REALZAR UN VIEJO CONFLICTO, ACENTÚA LA POSTURA OPOSITORA
A diferencia del doble lenguaje que usan los curas, la Conferencia del Episcopado Mexicano señaló en meses pasados abiertamente, la conmemoración de los cien años de la Guerra Cristera con un llamado a la reflexión ante el hecho de “la persistencia de la violencia, el miedo que experimentamos, la crisis económica y la impunidad que marca la vida diaria”. En esa descripción que hace la iglesia católica mexicana (porque en México hay muchas iglesias) su jerarquía no menciona qué ha hecho ese sector para cambiar lo que dice. Y no lo menciona, mientras recuerda un episodio bélico que inició en un país que había tenido una Revolución para abrir las conciencias a todo tipo de pensamiento. Esto era lo que al parecer molestaba a los católicos de esa época y que logró prender en muchos estados, Guanajuato, Jalisco, Aguascalientes, Nayarit, Colima y muchos más, en un episodio sangriento del que se mencionan más de 250 mil muertos, entre ellos muchos soldados del ejército mexicano. Fue en un acuerdo con el presidente Emilio Portes Gil el 21 de junio de 1929, que se terminó el conflicto, pero aparece periódicamente a lo largo de las décadas, para buscar el reacomodo de esa iglesia en los niveles altos del país.
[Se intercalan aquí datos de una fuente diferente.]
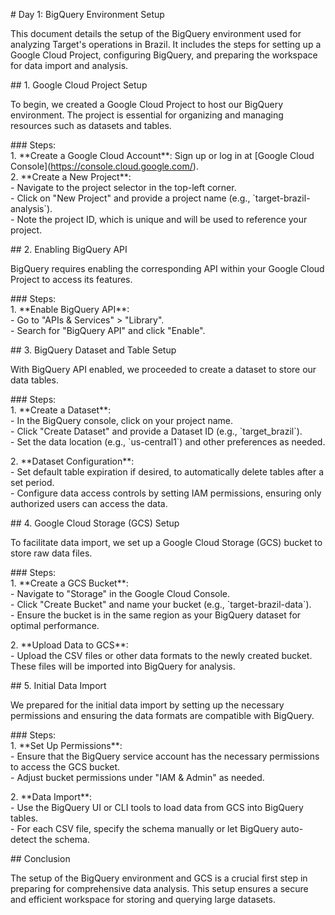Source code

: \# Day 1: BigQuery Environment Setup

This document details the setup of the BigQuery environment used for analyzing Target's operations in Brazil. It includes the steps for setting up a Google Cloud Project, configuring BigQuery, and preparing the workspace for data import and analysis.

\#\# 1\. Google Cloud Project Setup

To begin, we created a Google Cloud Project to host our BigQuery environment. The project is essential for organizing and managing resources such as datasets and tables.

\#\#\# Steps:  
1\. \*\*Create a Google Cloud Account\*\*: Sign up or log in at \[Google Cloud Console\](https://console.cloud.google.com/).  
2\. \*\*Create a New Project\*\*:  
   \- Navigate to the project selector in the top-left corner.  
   \- Click on "New Project" and provide a project name (e.g., \`target-brazil-analysis\`).  
   \- Note the project ID, which is unique and will be used to reference your project.

\#\# 2\. Enabling BigQuery API

BigQuery requires enabling the corresponding API within your Google Cloud Project to access its features.

\#\#\# Steps:  
1\. \*\*Enable BigQuery API\*\*:  
   \- Go to "APIs & Services" \> "Library".  
   \- Search for "BigQuery API" and click "Enable".

\#\# 3\. BigQuery Dataset and Table Setup

With BigQuery API enabled, we proceeded to create a dataset to store our data tables.

\#\#\# Steps:  
1\. \*\*Create a Dataset\*\*:  
   \- In the BigQuery console, click on your project name.  
   \- Click "Create Dataset" and provide a Dataset ID (e.g., \`target\_brazil\`).  
   \- Set the data location (e.g., \`us-central1\`) and other preferences as needed.

2\. \*\*Dataset Configuration\*\*:  
   \- Set default table expiration if desired, to automatically delete tables after a set period.  
   \- Configure data access controls by setting IAM permissions, ensuring only authorized users can access the data.

\#\# 4\. Google Cloud Storage (GCS) Setup

To facilitate data import, we set up a Google Cloud Storage (GCS) bucket to store raw data files.

\#\#\# Steps:  
1\. \*\*Create a GCS Bucket\*\*:  
   \- Navigate to "Storage" in the Google Cloud Console.  
   \- Click "Create Bucket" and name your bucket (e.g., \`target-brazil-data\`).  
   \- Ensure the bucket is in the same region as your BigQuery dataset for optimal performance.

2\. \*\*Upload Data to GCS\*\*:  
   \- Upload the CSV files or other data formats to the newly created bucket. These files will be imported into BigQuery for analysis.

\#\# 5\. Initial Data Import

We prepared for the initial data import by setting up the necessary permissions and ensuring the data formats are compatible with BigQuery.

\#\#\# Steps:  
1\. \*\*Set Up Permissions\*\*:  
   \- Ensure that the BigQuery service account has the necessary permissions to access the GCS bucket.  
   \- Adjust bucket permissions under "IAM & Admin" as needed.

2\. \*\*Data Import\*\*:  
   \- Use the BigQuery UI or CLI tools to load data from GCS into BigQuery tables.  
   \- For each CSV file, specify the schema manually or let BigQuery auto-detect the schema.

\#\# Conclusion

The setup of the BigQuery environment and GCS is a crucial first step in preparing for comprehensive data analysis. This setup ensures a secure and efficient workspace for storing and querying large datasets.

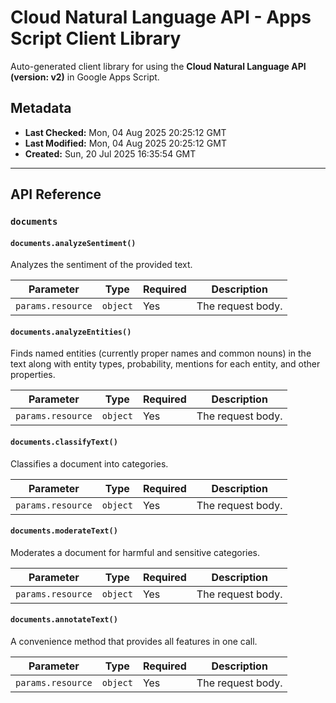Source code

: # Cloud Natural Language API - Apps Script Client Library

Auto-generated client library for using the **Cloud Natural Language API (version: v2)** in Google Apps Script.

## Metadata

- **Last Checked:** Mon, 04 Aug 2025 20:25:12 GMT
- **Last Modified:** Mon, 04 Aug 2025 20:25:12 GMT
- **Created:** Sun, 20 Jul 2025 16:35:54 GMT



---

## API Reference

### `documents`

#### `documents.analyzeSentiment()`

Analyzes the sentiment of the provided text.

| Parameter | Type | Required | Description |
|---|---|---|---|
| `params.resource` | `object` | Yes | The request body. |

#### `documents.analyzeEntities()`

Finds named entities (currently proper names and common nouns) in the text along with entity types, probability, mentions for each entity, and other properties.

| Parameter | Type | Required | Description |
|---|---|---|---|
| `params.resource` | `object` | Yes | The request body. |

#### `documents.classifyText()`

Classifies a document into categories.

| Parameter | Type | Required | Description |
|---|---|---|---|
| `params.resource` | `object` | Yes | The request body. |

#### `documents.moderateText()`

Moderates a document for harmful and sensitive categories.

| Parameter | Type | Required | Description |
|---|---|---|---|
| `params.resource` | `object` | Yes | The request body. |

#### `documents.annotateText()`

A convenience method that provides all features in one call.

| Parameter | Type | Required | Description |
|---|---|---|---|
| `params.resource` | `object` | Yes | The request body. |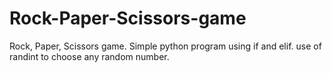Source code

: # Rock-Paper-Scissors-game
Rock, Paper, Scissors game. Simple python program using if and elif. use of randint to choose any random number.
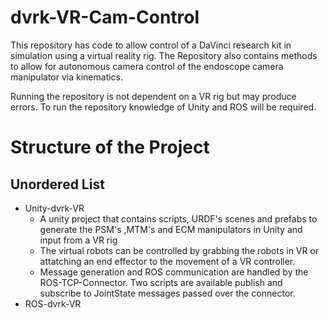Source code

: # dvrk-VR-Cam-Control
This repository has code to allow control of a DaVinci research kit in simulation using a virtual reality rig. The Repository also contains methods to allow for autonomous camera control of the endoscope camera manipulator via kinematics. 

Running the repository is not dependent on a VR rig but may produce errors. To run the repository knowledge of Unity and ROS will be required. 

# Structure of the Project 

##  Unordered List
* Unity-dvrk-VR
  * A unity project that contains scripts, URDF's scenes and prefabs to generate the PSM's ,MTM's and ECM manipulators in Unity and input from a VR rig
  * The virtual robots can be controlled by grabbing the robots in VR or attatching an end effector to the movement of a VR controller. 
  * Message generation and ROS communication are handled by the ROS-TCP-Connector. Two scripts are available publish and subscribe to JointState messages passed over the connector.
* ROS-dvrk-VR
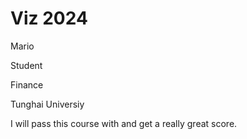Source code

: # Viz 2024

Mario

Student

Finance

Tunghai Universiy

I will pass this course with and get a really great score.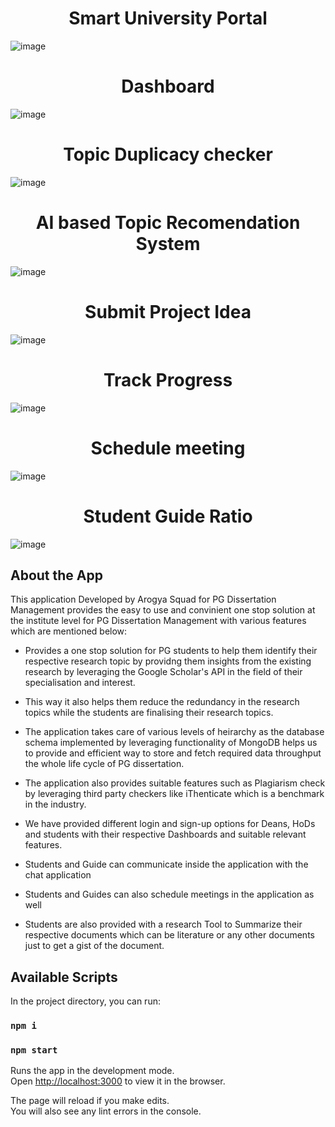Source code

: <div align='center'>
  
 # Smart University Portal
  
</div>

![image](https://github.com/RohitChandraJoshi/Smart-India-Hackathon-2023-Project-Arogya-Squad/assets/102249718/29cc3c8a-ea96-48e8-b69e-8ce79730d412)

<div align='center'>
  
 # Dashboard
  
</div>

![image](https://github.com/RohitChandraJoshi/Smart-India-Hackathon-2023-Project-Arogya-Squad/assets/102249718/3806a30e-b5bc-4208-af85-60d318cfe6fe)

<div align='center'>
  
 # Topic Duplicacy checker
  
</div>

![image](https://github.com/RohitChandraJoshi/Smart-India-Hackathon-2023-Project-Arogya-Squad/assets/102249718/bd0c76af-2369-4f5e-becd-a96bad1d9222)

<div align='center'>
  
 # AI based Topic Recomendation System
  
</div>

![image](https://github.com/RohitChandraJoshi/Smart-India-Hackathon-2023-Project-Arogya-Squad/assets/102249718/38e5a2a9-3695-4546-a98c-5bc682100445)

<div align='center'>
  
 # Submit Project Idea
  
</div>

![image](https://github.com/RohitChandraJoshi/Smart-India-Hackathon-2023-Project-Arogya-Squad/assets/102249718/0308e4c9-cb54-46d6-9fa8-a842f256b03e)

<div align='center'>
  
 # Track Progress
  
</div>

![image](https://github.com/RohitChandraJoshi/Smart-India-Hackathon-2023-Project-Arogya-Squad/assets/102249718/9796ab72-33ec-46ff-81d6-ac2d7b637a11)

<div align='center'>
  
 # Schedule meeting
  
</div>

![image](https://github.com/RohitChandraJoshi/Smart-India-Hackathon-2023-Project-Arogya-Squad/assets/102249718/e20034b6-2d07-4d70-8495-eb36065e357f)

<div align='center'>
  
 # Student Guide Ratio
  
</div>

![image](https://github.com/RohitChandraJoshi/Smart-India-Hackathon-2023-Project-Arogya-Squad/assets/102249718/976cffa9-b1e5-4b55-9d7d-828607eb3179)


## About the App
This application Developed by Arogya Squad for PG Dissertation Management provides the easy to use and convinient one stop solution at the institute level for PG Dissertation Management with various features which are mentioned below:

- Provides a one stop solution for PG students to help them identify their respective research topic by providng them insights from the existing research by leveraging the Google Scholar's API in the field of their specialisation and interest.

- This way it also helps them reduce the redundancy in the research topics while the students are finalising their research topics.

- The application takes care of various levels of heirarchy as the database schema implemented by leveraging functionality of MongoDB helps us to provide and efficient way to store and fetch required data throughput the whole life cycle of PG dissertation.

- The application also provides suitable features such as Plagiarism check by leveraging third party checkers like iThenticate which is a benchmark in the industry.

- We have provided different login and sign-up options for Deans, HoDs and students with their respective Dashboards and suitable relevant features.

- Students and Guide can communicate inside the application with the chat application

- Students and Guides can also schedule meetings in the application as well

- Students are also provided with a research Tool to Summarize their respective documents which can be literature or any other documents just to get a gist of the document.




## Available Scripts

In the project directory, you can run:

### `npm i`

### `npm start`

Runs the app in the development mode.<br />
Open [http://localhost:3000](http://localhost:3000) to view it in the browser.

The page will reload if you make edits.<br />
You will also see any lint errors in the console.
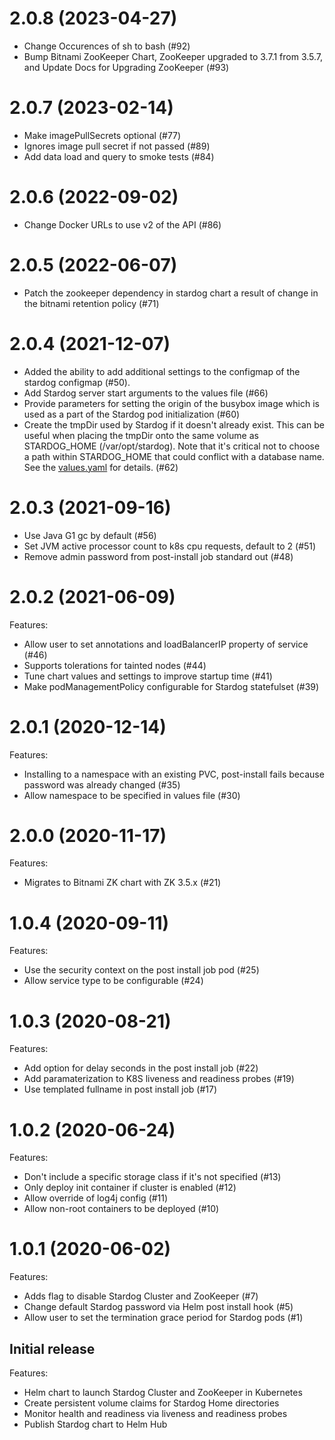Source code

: # 2.0.8 (2023-04-27)

* Change Occurences of sh to bash (#92)
* Bump Bitnami ZooKeeper Chart, ZooKeeper upgraded to 3.7.1 from 3.5.7, and Update Docs for Upgrading ZooKeeper (#93)

# 2.0.7 (2023-02-14)

* Make imagePullSecrets optional (#77)
* Ignores image pull secret if not passed (#89) 
* Add data load and query to smoke tests (#84) 

# 2.0.6 (2022-09-02)

* Change Docker URLs to use v2 of the API (#86)

# 2.0.5 (2022-06-07)

* Patch the zookeeper dependency in stardog chart a result of change in the bitnami retention policy (#71)

# 2.0.4 (2021-12-07)

* Added the ability to add additional settings to the configmap of the stardog configmap (#50). 
* Add Stardog server start arguments to the values file (#66)
* Provide parameters for setting the origin of the busybox image which is used
  as a part of the Stardog pod initialization (#60)
* Create the tmpDir used by Stardog if it doesn't already exist. This can be useful when
  placing the tmpDir onto the same volume as STARDOG_HOME (/var/opt/stardog). Note 
  that it's critical not to choose a path within STARDOG_HOME that could conflict with a
  database name. See the [values.yaml](charts/stardog/values.yaml) for details. (#62)

# 2.0.3 (2021-09-16)

* Use Java G1 gc by default (#56)
* Set JVM active processor count to k8s cpu requests, default to 2 (#51)
* Remove admin password from post-install job standard out (#48)

# 2.0.2 (2021-06-09)

Features:
* Allow user to set annotations and loadBalancerIP property of service (#46)
* Supports tolerations for tainted nodes (#44)
* Tune chart values and settings to improve startup time (#41)
* Make podManagementPolicy configurable for Stardog statefulset (#39)

# 2.0.1 (2020-12-14)

Features:
* Installing to a namespace with an existing PVC, post-install fails because password was already changed (#35)
* Allow namespace to be specified in values file (#30)

# 2.0.0 (2020-11-17)

Features:
* Migrates to Bitnami ZK chart with ZK 3.5.x (#21)

# 1.0.4 (2020-09-11)

Features:
* Use the security context on the post install job pod (#25)
* Allow service type to be configurable (#24)

# 1.0.3 (2020-08-21)

Features:
* Add option for delay seconds in the post install job (#22)
* Add paramaterization to K8S liveness and readiness probes (#19)
* Use templated fullname in post install job (#17)

# 1.0.2 (2020-06-24)

Features:
* Don't include a specific storage class if it's not specified (#13)
* Only deploy init container if cluster is enabled (#12)
* Allow override of log4j config (#11)
* Allow non-root containers to be deployed (#10)

# 1.0.1 (2020-06-02)

Features:
* Adds flag to disable Stardog Cluster and ZooKeeper (#7)
* Change default Stardog password via Helm post install hook (#5)
* Allow user to set the termination grace period for Stardog pods (#1)

Initial release
---------------

Features:
* Helm chart to launch Stardog Cluster and ZooKeeper in Kubernetes
* Create persistent volume claims for Stardog Home directories
* Monitor health and readiness via liveness and readiness probes
* Publish Stardog chart to Helm Hub
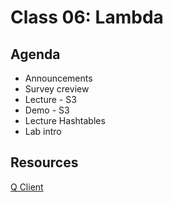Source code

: # Class 06: Lambda

## Agenda

- Announcements
- Survey creview
- Lecture - S3
- Demo - S3
- Lecture Hashtables
- Lab intro

## Resources
[Q Client](https://github.com/401-advanced-javascript/lambda-v1)
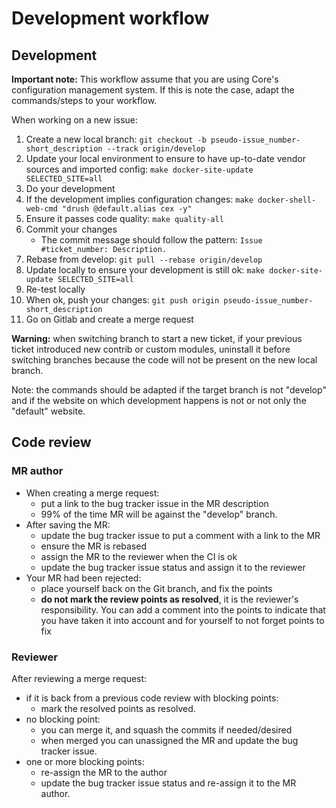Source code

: # Development workflow

## Development

**Important note:** This workflow assume that you are using Core's configuration
management system. If this is note the case, adapt the commands/steps to your
workflow.

When working on a new issue:
1. Create a new local branch: `git checkout -b pseudo-issue_number-short_description --track origin/develop`
2. Update your local environment to ensure to have up-to-date vendor sources and
   imported config: `make docker-site-update SELECTED_SITE=all`
3. Do your development
4. If the development implies configuration changes: `make docker-shell-web-cmd "drush @default.alias cex -y"`
5. Ensure it passes code quality: `make quality-all`
6. Commit your changes
    * The commit message should follow the pattern: `Issue #ticket_number: Description.`
7. Rebase from develop: `git pull --rebase origin/develop`
8. Update locally to ensure your development is still ok: `make docker-site-update SELECTED_SITE=all`
9. Re-test locally
10. When ok, push your changes: `git push origin pseudo-issue_number-short_description`
11. Go on Gitlab and create a merge request

**Warning:** when switching branch to start a new ticket, if your previous ticket
introduced new contrib or custom modules, uninstall it before switching branches
because the code will not be present on the new local branch.

Note: the commands should be adapted if the target branch is not "develop" and
if the website on which development happens is not or not only the "default"
website.

## Code review

### MR author

* When creating a merge request:
  * put a link to the bug tracker issue in the MR description
  * 99% of the time MR will be against the "develop" branch.
* After saving the MR:
  * update the bug tracker issue to put a comment with a link to the MR
  * ensure the MR is rebased
  * assign the MR to the reviewer when the CI is ok
  * update the bug tracker issue status and assign it to the reviewer
* Your MR had been rejected:
  * place yourself back on the Git branch, and fix the points
  * **do not mark the review points as resolved**, it is the reviewer's responsibility.
    You can add a comment into the points to indicate that you have taken it
    into account and for yourself to not forget points to fix

### Reviewer

After reviewing a merge request:
* if it is back from a previous code review with blocking points:
  * mark the resolved points as resolved.
* no blocking point:
  * you can merge it, and squash the commits if needed/desired
  * when merged you can unassigned the MR and update the bug tracker issue.
* one or more blocking points:
  * re-assign the MR to the author
  * update the bug tracker issue status and re-assign it to the MR author.
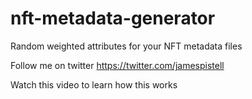 # nft-metadata-generator
Random weighted attributes for your NFT metadata files

Follow me on twitter https://twitter.com/jamespistell

Watch this video to learn how this works
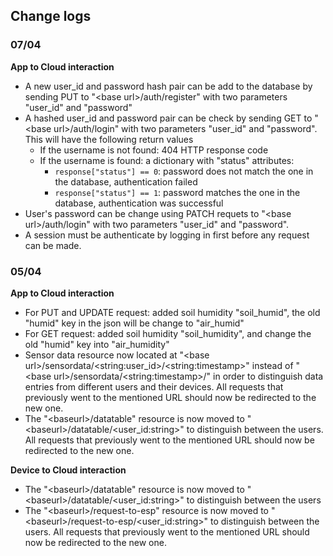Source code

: ## Change logs
### 07/04
**App to Cloud interaction**
- A new user_id and password hash pair can be add to the database by sending PUT to "\<base url\>/auth/register" with two parameters "user_id" and "password"
- A hashed user_id and password pair can be check by sending GET to "\<base url\>/auth/login" with two parameters "user_id" and "password". This will have the following return values
	- If the username is not found: 404 HTTP response code
	- If the username is found: a dictionary with "status" attributes:
		- `response["status"] == 0`: password does not match the one in the database, authentication failed
		- `response["status"] == 1`: password matches the one in the database, authentication was successful
- User's password can be change using PATCH requets to "\<base url\>/auth/login" with two parameters "user_id" and "password".
- A session must be authenticate by logging in first before any request can be made.

### 05/04
**App to Cloud interaction**
- For PUT and UPDATE request: added soil humidity "soil_humid", the old "humid" key in the json will be change to "air_humid"
- For GET request: added soil humidity "soil_humidity", and change the old "humid" key into "air_humidity"
- Sensor data resource now located at "\<base url\>/sensordata/\<string:user_id\>/\<string:timestamp\>" instead of "\<base url\>/sensordata/\<string:timestamp\>/" in order to distinguish data entries from different users and their devices. All requests that previously went to the mentioned URL should now be redirected to the new one.
- The "\<baseurl\>/datatable" resource is now moved to "\<baseurl\>/datatable/\<user_id:string\>" to distinguish between the users. All requests that previously went to the mentioned URL should now be redirected to the new one.

**Device to Cloud interaction**
- The "\<baseurl\>/datatable" resource is now moved to "\<baseurl\>/datatable/\<user_id:string\>" to distinguish between the users
- The "\<baseurl\>/request-to-esp" resource is now moved to "\<baseurl\>/request-to-esp/\<user_id:string\>" to distinguish between the users. All requests that previously went to the mentioned URL should now be redirected to the new one.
Tere Gil en la entrevista con el ex presidente Emilio Portes Gil
ANTE LA INSISTENCIA DE IGLESIA Y OPOSITORES, SE CONVOCA A COLOQUIO
Ante el hecho que se ha comentado en los últimos días, ya se plantearon propuestas en grupos académicos, de intelectuales que están convocando a tomar en cuenta que esa iglesia intenta recordar su episodio bélico, en la que tanta gente murió. El tema: A cien años del inicio de la guerra cristera, a partir del Instituto Nacional de Estudios Históricos de las Revoluciones de México (Inehrm) que será presentado en un repositorio digital Cristiada a Contraluz, abordado por el historiador Alfonso Adán Salas Ángeles. Mientras, cercana a los propósitos de la oposición, la jerarquía incluso ha participado en algunas de sus movilizaciones. Y es absurdo que su estatus legal rompa principios constitucionales, al depender de un país extranjero e incluso ostentando títulos y nombramientos de carácter externo.